_WHAT YOU HAVE TO DO_
Below are entries; count each line that holds the word "date" and report the number without any other words.

——————————

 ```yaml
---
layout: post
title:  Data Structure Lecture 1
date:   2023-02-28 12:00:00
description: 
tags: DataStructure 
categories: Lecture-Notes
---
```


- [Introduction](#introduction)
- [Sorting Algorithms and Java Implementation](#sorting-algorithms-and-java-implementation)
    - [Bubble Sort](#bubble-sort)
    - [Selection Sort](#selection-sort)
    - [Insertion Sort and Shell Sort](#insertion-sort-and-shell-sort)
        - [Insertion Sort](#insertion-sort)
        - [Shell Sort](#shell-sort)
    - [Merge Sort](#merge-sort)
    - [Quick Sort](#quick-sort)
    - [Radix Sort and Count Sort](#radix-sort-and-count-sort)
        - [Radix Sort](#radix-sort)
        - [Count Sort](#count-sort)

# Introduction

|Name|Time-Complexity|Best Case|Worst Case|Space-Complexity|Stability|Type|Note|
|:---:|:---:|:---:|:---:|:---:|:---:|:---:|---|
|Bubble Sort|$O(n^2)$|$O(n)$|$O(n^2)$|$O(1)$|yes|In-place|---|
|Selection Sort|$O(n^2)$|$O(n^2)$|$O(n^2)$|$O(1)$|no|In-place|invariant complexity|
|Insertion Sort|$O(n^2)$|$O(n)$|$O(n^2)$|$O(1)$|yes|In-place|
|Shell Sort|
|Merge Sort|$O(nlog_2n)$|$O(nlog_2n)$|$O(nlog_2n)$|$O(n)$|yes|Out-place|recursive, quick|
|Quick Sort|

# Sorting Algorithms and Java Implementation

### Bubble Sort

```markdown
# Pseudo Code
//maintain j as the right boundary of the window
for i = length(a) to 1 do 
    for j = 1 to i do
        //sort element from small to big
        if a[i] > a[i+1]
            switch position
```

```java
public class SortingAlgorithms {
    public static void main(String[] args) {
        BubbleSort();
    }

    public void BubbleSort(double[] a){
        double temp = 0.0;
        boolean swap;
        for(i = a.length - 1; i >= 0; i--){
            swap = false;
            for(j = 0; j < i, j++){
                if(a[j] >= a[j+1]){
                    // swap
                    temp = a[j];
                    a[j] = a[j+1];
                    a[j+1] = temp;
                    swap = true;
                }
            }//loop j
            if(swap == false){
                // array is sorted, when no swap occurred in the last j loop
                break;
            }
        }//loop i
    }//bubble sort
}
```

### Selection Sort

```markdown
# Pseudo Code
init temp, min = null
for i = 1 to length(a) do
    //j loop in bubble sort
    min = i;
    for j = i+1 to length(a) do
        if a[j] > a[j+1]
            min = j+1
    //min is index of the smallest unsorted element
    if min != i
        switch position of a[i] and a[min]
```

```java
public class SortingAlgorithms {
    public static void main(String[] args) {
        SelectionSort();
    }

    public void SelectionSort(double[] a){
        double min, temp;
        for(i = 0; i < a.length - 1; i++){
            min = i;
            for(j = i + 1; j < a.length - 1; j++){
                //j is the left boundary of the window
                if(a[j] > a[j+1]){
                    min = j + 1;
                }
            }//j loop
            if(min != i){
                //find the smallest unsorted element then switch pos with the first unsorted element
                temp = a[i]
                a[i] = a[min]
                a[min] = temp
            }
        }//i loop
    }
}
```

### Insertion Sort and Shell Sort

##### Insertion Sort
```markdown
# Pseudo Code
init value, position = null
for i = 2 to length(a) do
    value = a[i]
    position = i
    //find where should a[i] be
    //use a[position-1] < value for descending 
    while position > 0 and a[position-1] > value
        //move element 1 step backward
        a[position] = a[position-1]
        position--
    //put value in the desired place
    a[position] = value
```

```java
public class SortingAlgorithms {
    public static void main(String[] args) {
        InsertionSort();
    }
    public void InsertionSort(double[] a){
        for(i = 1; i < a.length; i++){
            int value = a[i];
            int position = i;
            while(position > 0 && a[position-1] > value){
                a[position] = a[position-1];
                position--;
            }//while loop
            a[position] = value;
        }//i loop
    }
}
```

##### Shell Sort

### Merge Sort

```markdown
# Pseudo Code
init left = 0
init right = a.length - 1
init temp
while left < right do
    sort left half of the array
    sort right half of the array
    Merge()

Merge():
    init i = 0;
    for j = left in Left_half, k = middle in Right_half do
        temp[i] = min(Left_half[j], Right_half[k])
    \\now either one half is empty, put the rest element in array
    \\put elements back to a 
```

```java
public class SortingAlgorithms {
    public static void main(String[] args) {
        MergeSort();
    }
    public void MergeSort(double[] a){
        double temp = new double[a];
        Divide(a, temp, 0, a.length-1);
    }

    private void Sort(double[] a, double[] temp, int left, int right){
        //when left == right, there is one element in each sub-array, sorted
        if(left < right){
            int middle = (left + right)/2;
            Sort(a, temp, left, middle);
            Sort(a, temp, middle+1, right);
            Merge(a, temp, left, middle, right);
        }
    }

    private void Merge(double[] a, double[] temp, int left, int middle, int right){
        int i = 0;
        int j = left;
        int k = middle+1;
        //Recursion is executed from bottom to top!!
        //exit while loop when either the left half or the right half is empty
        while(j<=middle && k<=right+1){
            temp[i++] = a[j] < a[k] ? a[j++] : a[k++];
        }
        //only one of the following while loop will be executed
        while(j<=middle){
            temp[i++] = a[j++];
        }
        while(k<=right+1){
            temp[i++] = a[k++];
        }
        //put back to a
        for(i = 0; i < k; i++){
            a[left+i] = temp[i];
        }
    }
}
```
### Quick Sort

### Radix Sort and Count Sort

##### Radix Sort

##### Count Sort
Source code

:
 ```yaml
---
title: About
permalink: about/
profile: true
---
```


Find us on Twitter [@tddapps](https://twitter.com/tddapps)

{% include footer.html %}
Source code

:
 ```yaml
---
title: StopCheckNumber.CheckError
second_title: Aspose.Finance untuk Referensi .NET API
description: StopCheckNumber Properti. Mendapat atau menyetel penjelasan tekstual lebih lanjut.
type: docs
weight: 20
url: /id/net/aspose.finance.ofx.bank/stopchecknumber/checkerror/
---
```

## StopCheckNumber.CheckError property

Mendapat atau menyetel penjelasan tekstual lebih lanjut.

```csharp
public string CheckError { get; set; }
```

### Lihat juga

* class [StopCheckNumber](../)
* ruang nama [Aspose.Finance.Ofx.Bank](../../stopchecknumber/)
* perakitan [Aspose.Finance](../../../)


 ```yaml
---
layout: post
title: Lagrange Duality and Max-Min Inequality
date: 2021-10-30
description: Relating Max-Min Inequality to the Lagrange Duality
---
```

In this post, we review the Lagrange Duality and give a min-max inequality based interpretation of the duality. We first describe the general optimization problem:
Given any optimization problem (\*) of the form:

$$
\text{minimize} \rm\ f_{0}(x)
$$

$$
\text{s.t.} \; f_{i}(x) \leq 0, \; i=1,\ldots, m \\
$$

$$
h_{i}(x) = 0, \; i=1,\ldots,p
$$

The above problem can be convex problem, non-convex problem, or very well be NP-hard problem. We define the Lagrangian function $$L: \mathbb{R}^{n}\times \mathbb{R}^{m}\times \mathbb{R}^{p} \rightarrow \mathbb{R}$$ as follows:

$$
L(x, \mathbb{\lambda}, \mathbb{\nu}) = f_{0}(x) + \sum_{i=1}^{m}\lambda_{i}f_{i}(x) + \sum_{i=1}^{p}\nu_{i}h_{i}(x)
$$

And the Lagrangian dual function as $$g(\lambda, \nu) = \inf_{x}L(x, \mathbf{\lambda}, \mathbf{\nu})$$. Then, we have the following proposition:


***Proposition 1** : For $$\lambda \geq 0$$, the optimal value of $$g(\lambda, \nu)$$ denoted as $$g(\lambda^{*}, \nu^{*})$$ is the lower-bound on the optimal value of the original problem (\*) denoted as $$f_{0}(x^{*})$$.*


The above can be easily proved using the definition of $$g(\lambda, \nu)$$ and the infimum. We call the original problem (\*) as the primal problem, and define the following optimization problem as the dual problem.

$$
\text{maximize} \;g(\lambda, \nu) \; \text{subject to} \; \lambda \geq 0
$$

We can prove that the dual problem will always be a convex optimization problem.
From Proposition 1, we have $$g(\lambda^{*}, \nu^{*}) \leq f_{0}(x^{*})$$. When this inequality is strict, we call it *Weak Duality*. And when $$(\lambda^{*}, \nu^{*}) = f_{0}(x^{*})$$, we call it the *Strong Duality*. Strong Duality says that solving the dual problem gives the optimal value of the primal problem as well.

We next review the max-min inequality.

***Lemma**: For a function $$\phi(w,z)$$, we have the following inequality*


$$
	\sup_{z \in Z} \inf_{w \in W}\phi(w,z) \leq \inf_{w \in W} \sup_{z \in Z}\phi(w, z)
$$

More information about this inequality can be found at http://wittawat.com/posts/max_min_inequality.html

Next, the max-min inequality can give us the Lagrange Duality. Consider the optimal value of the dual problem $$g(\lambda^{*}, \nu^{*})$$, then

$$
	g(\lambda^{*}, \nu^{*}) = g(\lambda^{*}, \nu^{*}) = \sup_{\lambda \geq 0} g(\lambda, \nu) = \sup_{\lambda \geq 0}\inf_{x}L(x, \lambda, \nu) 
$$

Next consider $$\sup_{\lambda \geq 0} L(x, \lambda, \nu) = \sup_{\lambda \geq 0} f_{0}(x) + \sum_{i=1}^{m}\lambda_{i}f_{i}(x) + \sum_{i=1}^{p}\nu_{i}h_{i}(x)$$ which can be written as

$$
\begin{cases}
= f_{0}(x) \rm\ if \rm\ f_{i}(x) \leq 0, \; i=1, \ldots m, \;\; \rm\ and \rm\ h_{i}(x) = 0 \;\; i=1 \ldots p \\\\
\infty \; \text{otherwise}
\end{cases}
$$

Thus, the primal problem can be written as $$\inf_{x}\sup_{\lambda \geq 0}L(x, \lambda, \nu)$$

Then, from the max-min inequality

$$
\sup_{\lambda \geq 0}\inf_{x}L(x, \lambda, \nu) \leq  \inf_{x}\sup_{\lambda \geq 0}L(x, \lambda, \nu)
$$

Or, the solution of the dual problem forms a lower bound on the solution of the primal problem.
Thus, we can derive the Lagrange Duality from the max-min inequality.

——————————

_TASK OUTPUT_
2